### [Your assignment]
The records that follow are to be repeated in full, with no pictures retained.

(Dataset entries)
────

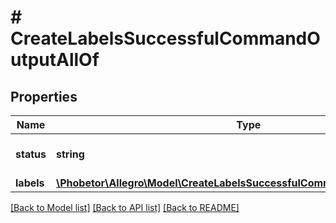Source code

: # # CreateLabelsSuccessfulCommandOutputAllOf

## Properties

Name | Type | Description | Notes
------------ | ------------- | ------------- | -------------
**status** | **string** |  | [optional] [default to 'SUCCESSFUL']
**labels** | [**\Phobetor\Allegro\Model\CreateLabelsSuccessfulCommandOutputAllOfLabels**](CreateLabelsSuccessfulCommandOutputAllOfLabels.md) |  |

[[Back to Model list]](../../README.md#models) [[Back to API list]](../../README.md#endpoints) [[Back to README]](../../README.md)
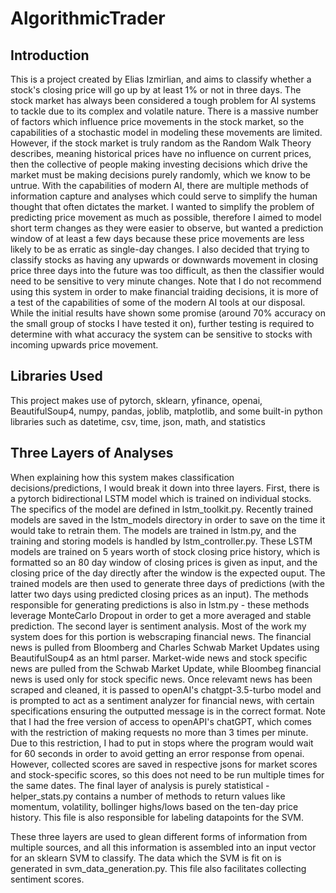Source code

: # AlgorithmicTrader

## Introduction
This is a project created by Elias Izmirlian, and aims to classify whether a stock's closing price will go up by at least 1% or not in three days. The stock market has always been considered a tough problem for AI systems to tackle due to its complex and volatile nature. There is a massive number of factors which influence price movements in the stock market, so the capabilities of a stochastic model in modeling these movements are limited. However, if the stock market is truly random as the Random Walk Theory describes, meaning historical prices have no influence on current prices, then the collective of people making investing decisions which drive the market must be making decisions purely randomly, which we know to be untrue. With the capabilities of modern AI, there are multiple methods of information capture and analyses which could serve to simplify the human thought that often dictates the market. I wanted to simplify the problem of predicting price movement as much as possible, therefore I aimed to model short term changes as they were easier to observe, but wanted a prediction window of at least a few days because these price movements are less likely to be as erratic as single-day changes. I also decided that trying to classify stocks as having any upwards or downwards movement in closing price three days into the future was too difficult, as then the classifier would need to be sensitive to very minute changes.
Note that I do not recommend using this system in order to make financial traiding decisions, it is more of a test of the capabilities of some of the modern AI tools at our disposal. While the initial results have shown some promise (around 70% accuracy on the small group of stocks I have tested it on), further testing is required to determine with what accuracy the system can be sensitive to stocks with incoming upwards price movement.

## Libraries Used
This project makes use of pytorch, sklearn, yfinance, openai, BeautifulSoup4, numpy, pandas, joblib, matplotlib, and some built-in python libraries such as datetime, csv, time, json, math, and statistics

## Three Layers of Analyses
When explaining how this system makes classification decisions/predictions, I would break it down into three layers. First, there is a pytorch bidirectional LSTM model which is trained on individual stocks. The specifics of the model are defined in lstm_toolkit.py. Recently trained models are saved in the lstm_models directory in order to save on the time it would take to retrain them. The models are trained in lstm.py, and the training and storing models is handled by lstm_controller.py. These LSTM models are trained on 5 years worth of stock closing price history, which is formatted so an 80 day window of closing prices is given as input, and the closing price of the day directly after the window is the expected ouput. The trained models are then used to generate three days of predictions (with the latter two days using predicted closing prices as an input). The methods responsible for generating predictions is also in lstm.py - these methods leverage MonteCarlo Dropout in order to get a more averaged and stable prediction. 
The second layer is sentiment analysis. Most of the work my system does for this portion is webscraping financial news. The financial news is pulled from Bloomberg and Charles Schwab Market Updates using BeautifulSoup4 as an html parser. Market-wide news and stock specific news are pulled from the Schwab Market Update, while Bloombeg financial news is used only for stock specific news. Once relevamt news has been scraped and cleaned, it is passed to openAI's chatgpt-3.5-turbo model and is prompted to act as a sentiment analyzer for financial news, with certain specifications ensuring the outputted message is in the correct format. Note that I had the free version of access to openAPI's chatGPT, which comes with the restriction of making requests no more than 3 times per minute. Due to this restriction, I had to put in stops where the program would wait for 60 seconds in order to avoid getting an error response from openai. However, collected scores are saved in respective jsons for market scores and stock-specific scores, so this does not need to be run multiple times for the same dates.
The final layer of analysis is purely statistical - helper_stats.py contains a number of methods to return values like momentum, volatility, bollinger highs/lows based on the ten-day price history. This file is also responsible for labeling datapoints for the SVM.

These three layers are used to glean different forms of information from multiple sources, and all this information is assembled into an input vector for an sklearn SVM to classify. The data which the SVM is fit on is generated in svm_data_generation.py. This file also facilitates collecting sentiment scores.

────

### [Completed task]
Source code

: # # CreateLabelsSuccessfulCommandOutputAllOf

## Properties

Name | Type | Description | Notes
------------ | ------------- | ------------- | -------------
**status** | **string** |  | [optional] [default to 'SUCCESSFUL']
**labels** | [**\Phobetor\Allegro\Model\CreateLabelsSuccessfulCommandOutputAllOfLabels**](CreateLabelsSuccessfulCommandOutputAllOfLabels.md) |  |

[[Back to Model list]](../../README.md#models) [[Back to API list]](../../README.md#endpoints) [[Back to README]](../../README.md)
Source code

: # AlgorithmicTrader

## Introduction
This is a project created by Elias Izmirlian, and aims to classify whether a stock's closing price will go up by at least 1% or not in three days. The stock market has always been considered a tough problem for AI systems to tackle due to its complex and volatile nature. There is a massive number of factors which influence price movements in the stock market, so the capabilities of a stochastic model in modeling these movements are limited. However, if the stock market is truly random as the Random Walk Theory describes, meaning historical prices have no influence on current prices, then the collective of people making investing decisions which drive the market must be making decisions purely randomly, which we know to be untrue. With the capabilities of modern AI, there are multiple methods of information capture and analyses which could serve to simplify the human thought that often dictates the market. I wanted to simplify the problem of predicting price movement as much as possible, therefore I aimed to model short term changes as they were easier to observe, but wanted a prediction window of at least a few days because these price movements are less likely to be as erratic as single-day changes. I also decided that trying to classify stocks as having any upwards or downwards movement in closing price three days into the future was too difficult, as then the classifier would need to be sensitive to very minute changes.
Note that I do not recommend using this system in order to make financial traiding decisions, it is more of a test of the capabilities of some of the modern AI tools at our disposal. While the initial results have shown some promise (around 70% accuracy on the small group of stocks I have tested it on), further testing is required to determine with what accuracy the system can be sensitive to stocks with incoming upwards price movement.

## Libraries Used
This project makes use of pytorch, sklearn, yfinance, openai, BeautifulSoup4, numpy, pandas, joblib, matplotlib, and some built-in python libraries such as datetime, csv, time, json, math, and statistics

## Three Layers of Analyses
When explaining how this system makes classification decisions/predictions, I would break it down into three layers. First, there is a pytorch bidirectional LSTM model which is trained on individual stocks. The specifics of the model are defined in lstm_toolkit.py. Recently trained models are saved in the lstm_models directory in order to save on the time it would take to retrain them. The models are trained in lstm.py, and the training and storing models is handled by lstm_controller.py. These LSTM models are trained on 5 years worth of stock closing price history, which is formatted so an 80 day window of closing prices is given as input, and the closing price of the day directly after the window is the expected ouput. The trained models are then used to generate three days of predictions (with the latter two days using predicted closing prices as an input). The methods responsible for generating predictions is also in lstm.py - these methods leverage MonteCarlo Dropout in order to get a more averaged and stable prediction. 
The second layer is sentiment analysis. Most of the work my system does for this portion is webscraping financial news. The financial news is pulled from Bloomberg and Charles Schwab Market Updates using BeautifulSoup4 as an html parser. Market-wide news and stock specific news are pulled from the Schwab Market Update, while Bloombeg financial news is used only for stock specific news. Once relevamt news has been scraped and cleaned, it is passed to openAI's chatgpt-3.5-turbo model and is prompted to act as a sentiment analyzer for financial news, with certain specifications ensuring the outputted message is in the correct format. Note that I had the free version of access to openAPI's chatGPT, which comes with the restriction of making requests no more than 3 times per minute. Due to this restriction, I had to put in stops where the program would wait for 60 seconds in order to avoid getting an error response from openai. However, collected scores are saved in respective jsons for market scores and stock-specific scores, so this does not need to be run multiple times for the same dates.
The final layer of analysis is purely statistical - helper_stats.py contains a number of methods to return values like momentum, volatility, bollinger highs/lows based on the ten-day price history. This file is also responsible for labeling datapoints for the SVM.

These three layers are used to glean different forms of information from multiple sources, and all this information is assembled into an input vector for an sklearn SVM to classify. The data which the SVM is fit on is generated in svm_data_generation.py. This file also facilitates collecting sentiment scores.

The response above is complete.